***** Task input *****
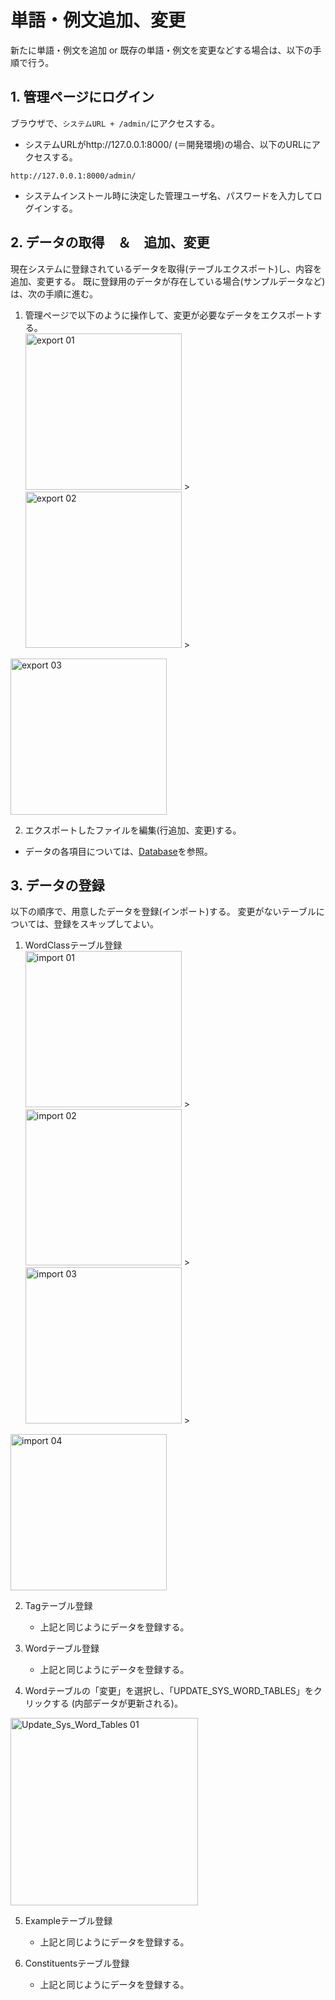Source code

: # 単語・例文追加、変更
新たに単語・例文を追加 or 既存の単語・例文を変更などする場合は、以下の手順で行う。

## 1. 管理ページにログイン
ブラウザで、`システムURL + /admin/`にアクセスする。

- システムURLがhttp://127.0.0.1:8000/ (＝開発環境)の場合、以下のURLにアクセスする。
```
http://127.0.0.1:8000/admin/
```

- システムインストール時に決定した管理ユーザ名、パスワードを入力してログインする。


## 2. データの取得　＆　追加、変更
現在システムに登録されているデータを取得(テーブルエクスポート)し、内容を追加、変更する。
既に登録用のデータが存在している場合(サンプルデータなど)は、次の手順に進む。

1. 管理ページで以下のように操作して、変更が必要なデータをエクスポートする。  
<img src ="https://user-images.githubusercontent.com/42882840/80270765-ed9fbe00-86f5-11ea-9b75-14d4c7edd064.png" alt="export 01" width="250"> > 
<img src ="https://user-images.githubusercontent.com/42882840/80270767-ee385480-86f5-11ea-92fb-ca19a18f074b.png" alt="export 02" width="250"> > 
<img src ="https://user-images.githubusercontent.com/42882840/80270768-eed0eb00-86f5-11ea-8ac0-a9a67df2058a.png" alt="export 03" width="250"> 


2. エクスポートしたファイルを編集(行追加、変更)する。
- データの各項目については、[Database](./database.md)を参照。


## 3. データの登録
以下の順序で、用意したデータを登録(インポート)する。
変更がないテーブルについては、登録をスキップしてよい。

1. WordClassテーブル登録  
<img src ="https://user-images.githubusercontent.com/42882840/80270793-0e681380-86f6-11ea-8804-5045e35f0fd3.png" alt="import 01" width="250"> > 
<img src ="https://user-images.githubusercontent.com/42882840/80270795-0f00aa00-86f6-11ea-8e47-b45a8a7bfc63.png" alt="import 02" width="250"> > 
<img src ="https://user-images.githubusercontent.com/42882840/80270796-0f994080-86f6-11ea-8e60-13772c2a17f1.png" alt="import 03" width="250"> > 
<img src ="https://user-images.githubusercontent.com/42882840/80270797-0f994080-86f6-11ea-9669-30d2d01bcceb.png" alt="import 04" width="250"> 

2. Tagテーブル登録
    * 上記と同じようにデータを登録する。

3. Wordテーブル登録
    * 上記と同じようにデータを登録する。

4. Wordテーブルの「変更」を選択し、「UPDATE_SYS_WORD_TABLES」をクリックする (内部データが更新される)。  
<img src ="https://user-images.githubusercontent.com/42882840/80270814-39eafe00-86f6-11ea-9a9a-c37c644de894.png" alt="Update_Sys_Word_Tables 01" width="300">

5. Exampleテーブル登録
    * 上記と同じようにデータを登録する。

6. Constituentsテーブル登録
    * 上記と同じようにデータを登録する。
*****
§ Work item
From the line containing "2. Tagテーブル登録" down to the last line of the records, transcribe every line exactly and add nothing else.

§ Your response
2. Tagテーブル登録
    * 上記と同じようにデータを登録する。

3. Wordテーブル登録
    * 上記と同じようにデータを登録する。

4. Wordテーブルの「変更」を選択し、「UPDATE_SYS_WORD_TABLES」をクリックする (内部データが更新される)。  
<img src ="https://user-images.githubusercontent.com/42882840/80270814-39eafe00-86f6-11ea-9a9a-c37c644de894.png" alt="Update_Sys_Word_Tables 01" width="300">

5. Exampleテーブル登録
    * 上記と同じようにデータを登録する。

6. Constituentsテーブル登録
    * 上記と同じようにデータを登録する。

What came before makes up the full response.